Collected data
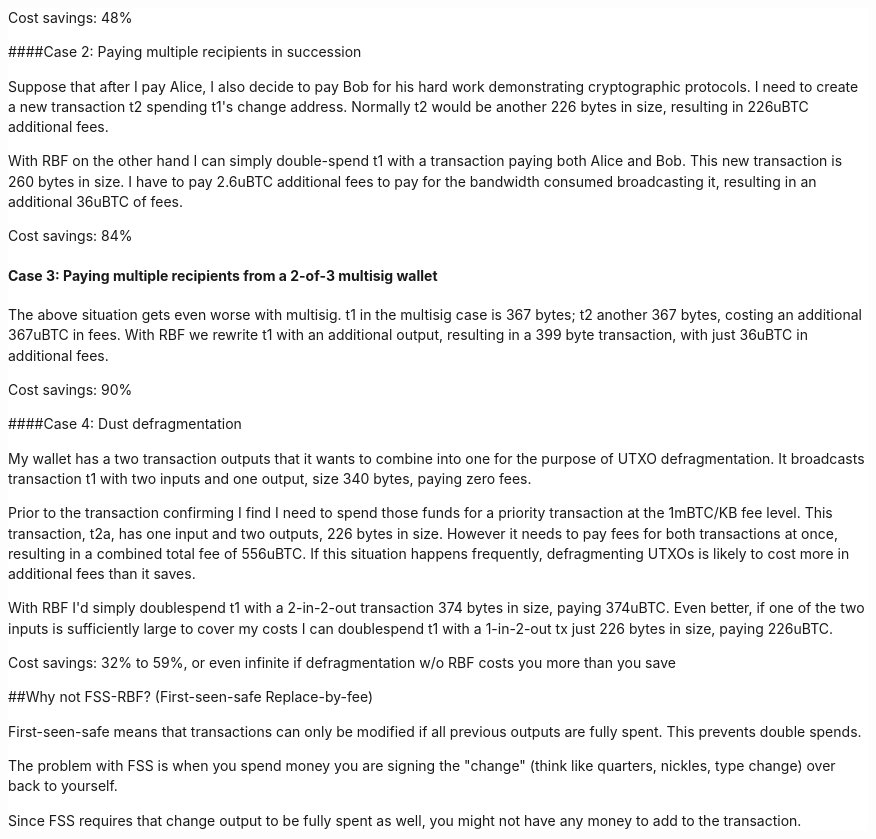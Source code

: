 Cost savings: 48%

####Case 2: Paying multiple recipients in succession

Suppose that after I pay Alice, I also decide to pay Bob for his hard
work demonstrating cryptographic protocols. I need to create a new
transaction t2 spending t1's change address. Normally t2 would be
another 226 bytes in size, resulting in 226uBTC additional fees.

With RBF on the other hand I can simply double-spend t1 with a
transaction paying both Alice and Bob. This new transaction is 260 bytes
in size. I have to pay 2.6uBTC additional fees to pay for the bandwidth
consumed broadcasting it, resulting in an additional 36uBTC of fees.

Cost savings: 84%


#### Case 3: Paying multiple recipients from a 2-of-3 multisig wallet

The above situation gets even worse with multisig. t1 in the multisig
case is 367 bytes; t2 another 367 bytes, costing an additional 367uBTC
in fees. With RBF we rewrite t1 with an additional output, resulting in
a 399 byte transaction, with just 36uBTC in additional fees.

Cost savings: 90%

####Case 4: Dust defragmentation

My wallet has a two transaction outputs that it wants to combine into
one for the purpose of UTXO defragmentation. It broadcasts transaction
t1 with two inputs and one output, size 340 bytes, paying zero fees.

Prior to the transaction confirming I find I need to spend those funds
for a priority transaction at the 1mBTC/KB fee level. This transaction,
t2a, has one input and two outputs, 226 bytes in size. However it needs
to pay fees for both transactions at once, resulting in a combined total
fee of 556uBTC. If this situation happens frequently, defragmenting
UTXOs is likely to cost more in additional fees than it saves.

With RBF I'd simply doublespend t1 with a 2-in-2-out transaction 374
bytes in size, paying 374uBTC. Even better, if one of the two inputs is
sufficiently large to cover my costs I can doublespend t1 with a
1-in-2-out tx just 226 bytes in size, paying 226uBTC.

Cost savings: 32% to 59%, or even infinite if defragmentation w/o RBF
              costs you more than you save


##Why not FSS-RBF? (First-seen-safe Replace-by-fee)

First-seen-safe means that transactions can only be modified if all previous outputs are fully spent. This prevents double spends.

The problem with FSS is when you spend money you are signing the "change" (think like quarters, nickles, type change) over back to yourself.

Since FSS requires that change output to be fully spent as well, you might not have any money to add to the transaction.
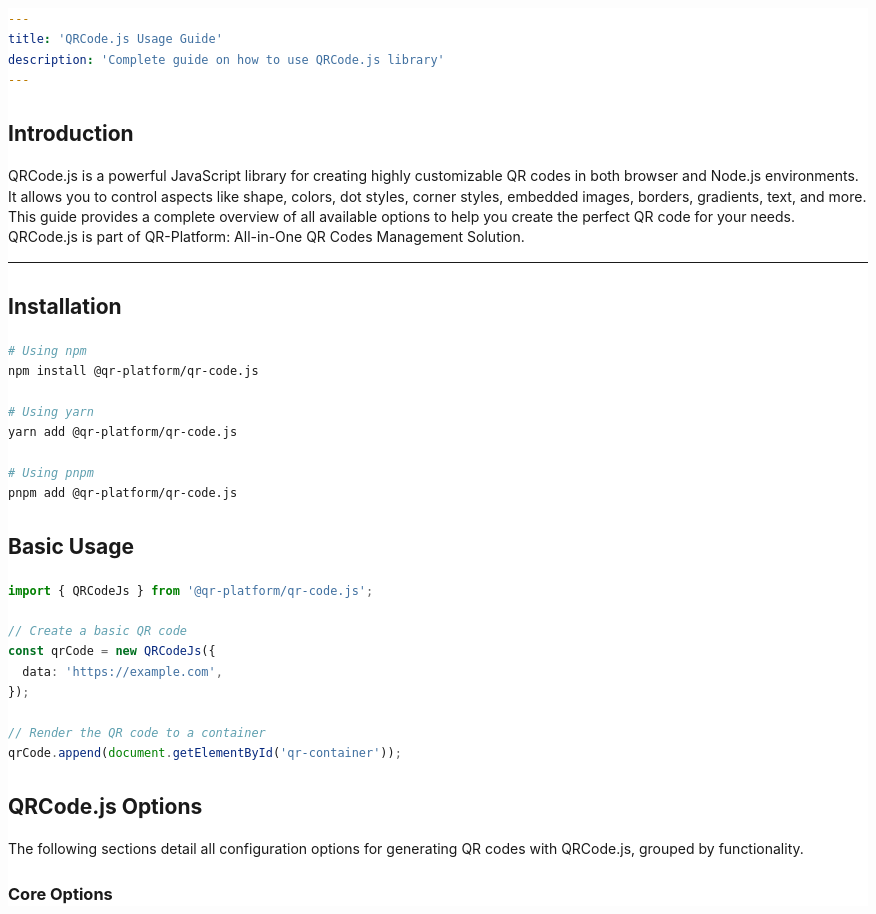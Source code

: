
 ```yaml
---
title: 'QRCode.js Usage Guide'
description: 'Complete guide on how to use QRCode.js library'
---
```


## Introduction

QRCode.js is a powerful JavaScript library for creating highly customizable QR codes in both browser and Node.js environments. It allows you to control aspects like shape, colors, dot styles, corner styles, embedded images, borders, gradients, text, and more. This guide provides a complete overview of all available options to help you create the perfect QR code for your needs. QRCode.js is part of QR-Platform: All-in-One QR Codes Management Solution.

---

## Installation

```bash
# Using npm
npm install @qr-platform/qr-code.js

# Using yarn
yarn add @qr-platform/qr-code.js

# Using pnpm
pnpm add @qr-platform/qr-code.js
```

## Basic Usage

```typescript
import { QRCodeJs } from '@qr-platform/qr-code.js';

// Create a basic QR code
const qrCode = new QRCodeJs({
  data: 'https://example.com',
});

// Render the QR code to a container
qrCode.append(document.getElementById('qr-container'));
```

## QRCode.js Options

The following sections detail all configuration options for generating QR codes with QRCode.js, grouped by functionality.

### Core Options
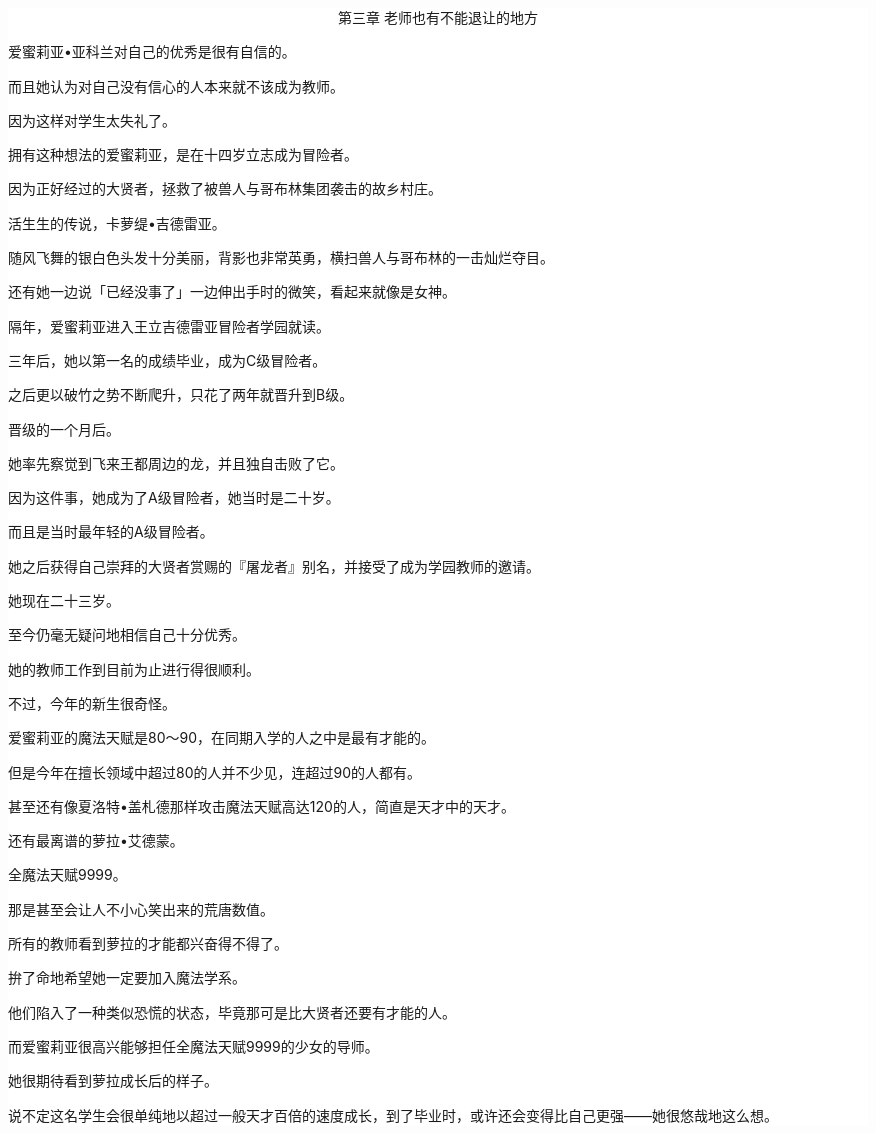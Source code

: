 <p align="center">第三章 老师也有不能退让的地方</p>

爱蜜莉亚•亚科兰对自己的优秀是很有自信的。

而且她认为对自己没有信心的人本来就不该成为教师。

因为这样对学生太失礼了。

拥有这种想法的爱蜜莉亚，是在十四岁立志成为冒险者。

因为正好经过的大贤者，拯救了被兽人与哥布林集团袭击的故乡村庄。

活生生的传说，卡萝缇•吉德雷亚。

随风飞舞的银白色头发十分美丽，背影也非常英勇，横扫兽人与哥布林的一击灿烂夺目。

还有她一边说「已经没事了」一边伸出手时的微笑，看起来就像是女神。

隔年，爱蜜莉亚进入王立吉德雷亚冒险者学园就读。

三年后，她以第一名的成绩毕业，成为C级冒险者。

之后更以破竹之势不断爬升，只花了两年就晋升到B级。

晋级的一个月后。

她率先察觉到飞来王都周边的龙，并且独自击败了它。

因为这件事，她成为了A级冒险者，她当时是二十岁。

而且是当时最年轻的A级冒险者。

她之后获得自己崇拜的大贤者赏赐的『屠龙者』别名，并接受了成为学园教师的邀请。

她现在二十三岁。

至今仍毫无疑问地相信自己十分优秀。

她的教师工作到目前为止进行得很顺利。

不过，今年的新生很奇怪。

爱蜜莉亚的魔法天赋是80～90，在同期入学的人之中是最有才能的。

但是今年在擅长领域中超过80的人并不少见，连超过90的人都有。

甚至还有像夏洛特•盖札德那样攻击魔法天赋高达120的人，简直是天才中的天才。

还有最离谱的萝拉•艾德蒙。

全魔法天赋9999。

那是甚至会让人不小心笑出来的荒唐数值。

所有的教师看到萝拉的才能都兴奋得不得了。

拚了命地希望她一定要加入魔法学系。

他们陷入了一种类似恐慌的状态，毕竟那可是比大贤者还要有才能的人。

而爱蜜莉亚很高兴能够担任全魔法天赋9999的少女的导师。

她很期待看到萝拉成长后的样子。

说不定这名学生会很单纯地以超过一般天才百倍的速度成长，到了毕业时，或许还会变得比自己更强——她很悠哉地这么想。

» WORK REQUIRED
Of the entries above, transcribe exactly those lines that fall between the line containing "##Why not FSS-RBF?" and the line containing "The problem with", together with those two lines.

» EXPECTED OUTPUT
##Why not FSS-RBF? (First-seen-safe Replace-by-fee)

First-seen-safe means that transactions can only be modified if all previous outputs are fully spent. This prevents double spends.

The problem with FSS is when you spend money you are signing the "change" (think like quarters, nickles, type change) over back to yourself.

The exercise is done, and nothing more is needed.